■ DIRECTIONS FOR THIS TASK ■
Copy each line of the data that has "long" in it.

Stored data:
········

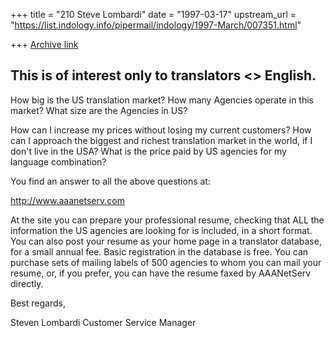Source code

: +++
title = "210 Steve Lombardi"
date = "1997-03-17"
upstream_url = "https://list.indology.info/pipermail/indology/1997-March/007351.html"

+++
[Archive link](https://list.indology.info/pipermail/indology/1997-March/007351.html)

This is of interest only to translators <> English.
-------------------
How big is the US translation market?
How many Agencies operate in this market?
What size are the Agencies in US?

How can I increase my prices without losing my current customers?
How can I approach the biggest and richest translation market in the world, if I don't live in the USA?
What is the price paid by US agencies for my language combination?

You find an answer to all the above questions at:

http://www.aaanetserv.com

At the site you can prepare your professional resume, checking that ALL the information the US agencies are looking for is included, in a short format.
You can also post your resume as your home page in a translator database, for a small annual fee.  Basic registration in the database is free.
You can purchase sets of mailing labels of 500 agencies to whom you can mail your resume, or, if you prefer, you can have the resume faxed by AAANetServ directly.

Best regards,

Steven Lombardi
Customer Service Manager









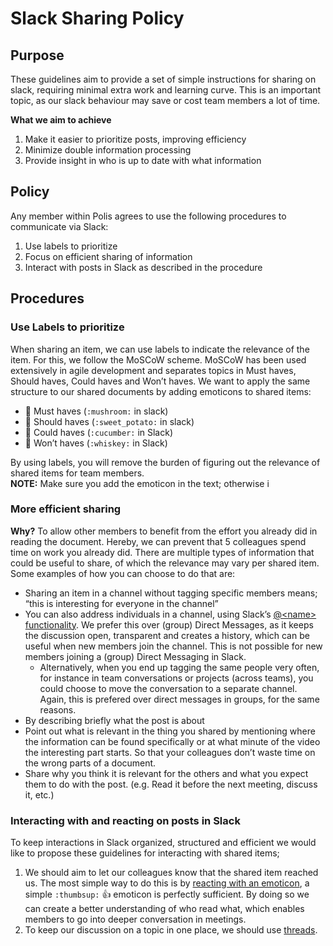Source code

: # Slack Sharing Policy 	

 ## Purpose 	

 These guidelines aim to provide a set of simple instructions for sharing on slack, requiring minimal extra work and learning curve. This is an important topic, as our slack behaviour may save or cost team members a lot of time. 	

 **What we aim to achieve**	

 1) Make it easier to prioritize posts, improving efficiency	
2) Minimize double information processing 	
3) Provide insight in who is up to date with what information	

 ## Policy	

 Any member within Polis agrees to use the following procedures to communicate via Slack: 	
1) Use labels to prioritize	
2) Focus on efficient sharing of information	
3) Interact with posts in Slack as described in the procedure	

 ## Procedures 	
### Use Labels to prioritize 	

 When sharing an item, we can use labels to indicate the relevance of the item. For this, we follow the MoSCoW scheme. MoSCoW has been used extensively in agile development and separates topics in Must haves, Should haves, Could haves and Won’t haves. We want to apply the same structure to our shared documents by adding emoticons to shared items:	
 * :mushroom: Must haves (`:mushroom:` in slack)	
 * :sweet_potato: Should haves (`:sweet_potato:` in slack)	
 * :cucumber: Could haves (`:cucumber:` in Slack)	
 * 🥃 Won’t haves (`:whiskey:` in Slack) 		

 By using labels, you will remove the burden of figuring out the relevance of shared items for team members.	
**NOTE:** Make sure you add the emoticon in the text; otherwise i	

 ### More efficient sharing	
**Why?** To allow other members to benefit from the effort you already did in reading the document. Hereby, we can prevent that 5 colleagues spend time on work you already did. There are multiple types of information that could be useful to share, of which the relevance may vary per shared item. Some examples of how you can choose to do that are:	

 * Sharing an item in a channel without tagging specific members means; “this is interesting for everyone in the channel” 	
* You can also address individuals in a channel, using Slack’s [@&lt;name> functionality](https://get.slack.help/hc/en-us/articles/205240127-Mention-a-member). We prefer this over (group) Direct Messages, as it keeps the discussion open, transparent and creates a history, which can be useful when new members join the channel. This is not possible for new members joining a (group) Direct Messaging in Slack. 	
    * Alternatively, when you end up tagging the same people very often, for instance in team conversations or projects (across teams), you could choose to move the conversation to a separate channel. Again, this is prefered over direct messages in groups, for the same reasons.	
* By describing briefly what the post is about	
* Point out what is relevant in the thing you shared by mentioning where the information can be found specifically or at what minute of the video the interesting part starts. So that your colleagues don’t waste time on the wrong parts of a document.	
* Share why you think it is relevant for the others and what you expect them to do with the post. (e.g. Read it before the next meeting, discuss it, etc.) 	

 ### Interacting with and reacting on posts in Slack	
To keep interactions in Slack organized, structured and efficient we would like to propose these guidelines for interacting with shared items; 	
1) We should aim to let our colleagues know that the shared item reached us. The most simple way to do this is by [reacting with an emoticon](https://get.slack.help/hc/en-us/articles/206870317-Emoji-reactions), a simple `:thumbsup:` 👍 emoticon is perfectly sufficient. By doing so we can create a better understanding of who read what, which enables members to go into deeper conversation in meetings.	
2) To keep our discussion on a topic in one place, we should use [threads](https://get.slack.help/hc/en-us/articles/115000769927-Message-and-file-threads).
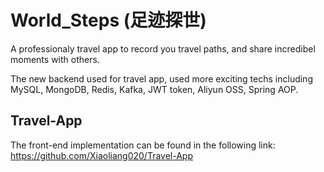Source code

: # World_Steps (足迹探世)
A professionaly travel app to record you travel paths, and share incredibel moments with others.

The new backend used for travel app, used more exciting techs including MySQL, MongoDB, Redis, Kafka, JWT token, Aliyun OSS, Spring AOP.

## Travel-App
The front-end implementation can be found in the following link:
https://github.com/Xiaoliang020/Travel-App
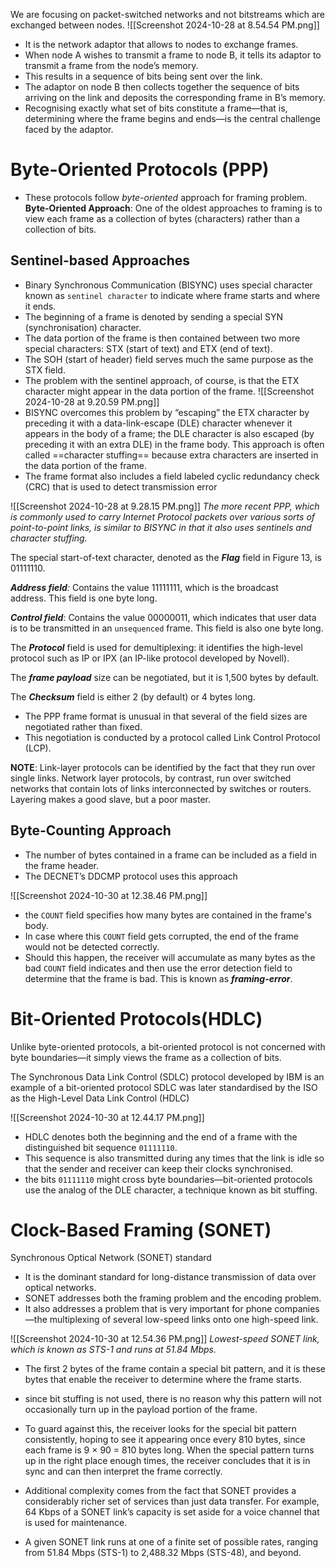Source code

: We are focusing on packet-switched networks and not bitstreams which are exchanged between nodes.
![[Screenshot 2024-10-28 at 8.54.54 PM.png]]

- It is the network adaptor that allows to nodes to exchange frames.
- When node A wishes to transmit a frame to node B, it tells its adaptor to transmit a frame from the node’s memory.
- This results in a sequence of bits being sent over the link.
- The adaptor on node B then collects together the sequence of bits arriving on the link and deposits the corresponding frame in B’s memory.
- Recognising exactly what set of bits constitute a frame—that is, determining where the frame begins and ends—is the central challenge faced by the adaptor.

# Byte-Oriented Protocols (PPP)
- These protocols follow _byte-oriented_ approach for framing problem.
**Byte-Oriented Approach**: One of the oldest approaches to framing is to view each frame as a collection of bytes (characters) rather than a collection of bits.

## Sentinel-based Approaches
- Binary Synchronous Communication (BISYNC) uses special character known as `sentinel character` to indicate where frame starts and where it ends.
- The beginning of a frame is denoted by sending a special SYN (synchronisation) character.
- The data portion of the frame is then contained between two more special characters: STX (start of text) and ETX (end of text).
- The SOH (start of header) field serves much the same purpose as the STX field.
- The problem with the sentinel approach, of course, is that the ETX character might appear in the data portion of the frame.
![[Screenshot 2024-10-28 at 9.20.59 PM.png]]
- BISYNC overcomes this problem by “escaping” the ETX character by preceding it with a data-link-escape (DLE) character whenever it appears in the body of a frame; the DLE character is also escaped (by preceding it with an extra DLE) in the frame body. This approach is often called ==character stuffing== because extra characters are inserted in the data portion of the frame.
- The frame format also includes a field labeled cyclic redundancy check (CRC) that is used to detect transmission error

![[Screenshot 2024-10-28 at 9.28.15 PM.png]]
_The more recent PPP, which is commonly used to carry Internet Protocol packets over various sorts of point-to-point links, is similar to BISYNC in that it also uses sentinels and character stuffing._

The special start-of-text character, denoted as the ***Flag*** field in Figure 13, is 01111110.

***Address field**:* Contains the value 11111111, which is the broadcast address. This field is one byte long.

***Control field***: Contains the value 00000011, which indicates that user data is to be transmitted in an `unsequenced` frame. This field is also one byte long.

The ***Protocol*** field is used for demultiplexing: it identifies the high-level protocol such as IP or IPX (an IP-like protocol developed by Novell).

The ***frame payload*** size can be negotiated, but it is 1,500 bytes by default.

The ***Checksum*** field is either 2 (by default) or 4 bytes long.

- The PPP frame format is unusual in that several of the field sizes are negotiated rather than fixed.
- This negotiation is conducted by a protocol called Link Control Protocol (LCP).

**NOTE**: Link-layer protocols can be identified by the fact that they run over single links. Network layer protocols, by contrast, run over switched networks that contain lots of links interconnected by switches or routers.
Layering makes a good slave, but a poor master.
## Byte-Counting Approach
- The number of bytes contained in a frame can be included as a field in the frame header.
- The DECNET’s DDCMP protocol uses this approach

![[Screenshot 2024-10-30 at 12.38.46 PM.png]]

- the `COUNT` field specifies how many bytes are contained in the frame's body.
- In case where this `COUNT` field gets corrupted, the end of the frame would not be detected correctly.
- Should this happen, the receiver will accumulate as many bytes as the bad `COUNT` field indicates and then use the error detection field to determine that the frame is bad. This is known as ***framing-error***.

# Bit-Oriented Protocols(HDLC)
Unlike byte-oriented protocols, a bit-oriented protocol is not concerned with byte boundaries—it simply views the frame as a collection of bits.

The Synchronous Data Link Control (SDLC) protocol developed by IBM is an example of a bit-oriented protocol
SDLC was later standardised by the ISO as the High-Level Data Link Control (HDLC)

![[Screenshot 2024-10-30 at 12.44.17 PM.png]]

- HDLC denotes both the beginning and the end of a frame with the distinguished bit sequence `01111110`.
- This sequence is also transmitted during any times that the link is idle so that the sender and receiver can keep their clocks synchronised.
- the bits `01111110` might cross byte boundaries—bit-oriented protocols use the analog of the DLE character, a technique known as bit stuffing.

# Clock-Based Framing (SONET)
Synchronous Optical Network (SONET) standard
- It is the dominant standard for long-distance transmission of data over optical networks.
- SONET addresses both the framing problem and the encoding problem.
- It also addresses a problem that is very important for phone companies—the multiplexing of several low-speed links onto one high-speed link.

![[Screenshot 2024-10-30 at 12.54.36 PM.png]]
_Lowest-speed SONET link, which is known as STS-1 and runs at 51.84 Mbps._
- The first 2 bytes of the frame contain a special bit pattern, and it is these bytes that enable the receiver to determine where the frame starts.
- since bit stuffing is not used, there is no reason why this pattern will not occasionally turn up in the payload portion of the frame.
- To guard against this, the receiver looks for the special bit pattern consistently, hoping to see it appearing once every 810 bytes, since each frame is 9 × 90 = 810 bytes long. When the special pattern turns up in the right place enough times, the receiver concludes that it is in sync and can then interpret the frame correctly.

- Additional complexity comes from the fact that SONET provides a considerably richer set of services than just data transfer. For example, 64 Kbps of a SONET link’s capacity is set aside for a voice channel that is used for maintenance.
- A given SONET link runs at one of a finite set of possible rates, ranging from 51.84 Mbps (STS-1) to 2,488.32 Mbps (STS-48), and beyond.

········

■ TASK RESPONSE ■
***Address field**:* Contains the value 11111111, which is the broadcast address. This field is one byte long.
***Control field***: Contains the value 00000011, which indicates that user data is to be transmitted in an `unsequenced` frame. This field is also one byte long.
The ***Checksum*** field is either 2 (by default) or 4 bytes long.
- It is the dominant standard for long-distance transmission of data over optical networks.
- To guard against this, the receiver looks for the special bit pattern consistently, hoping to see it appearing once every 810 bytes, since each frame is 9 × 90 = 810 bytes long. When the special pattern turns up in the right place enough times, the receiver concludes that it is in sync and can then interpret the frame correctly.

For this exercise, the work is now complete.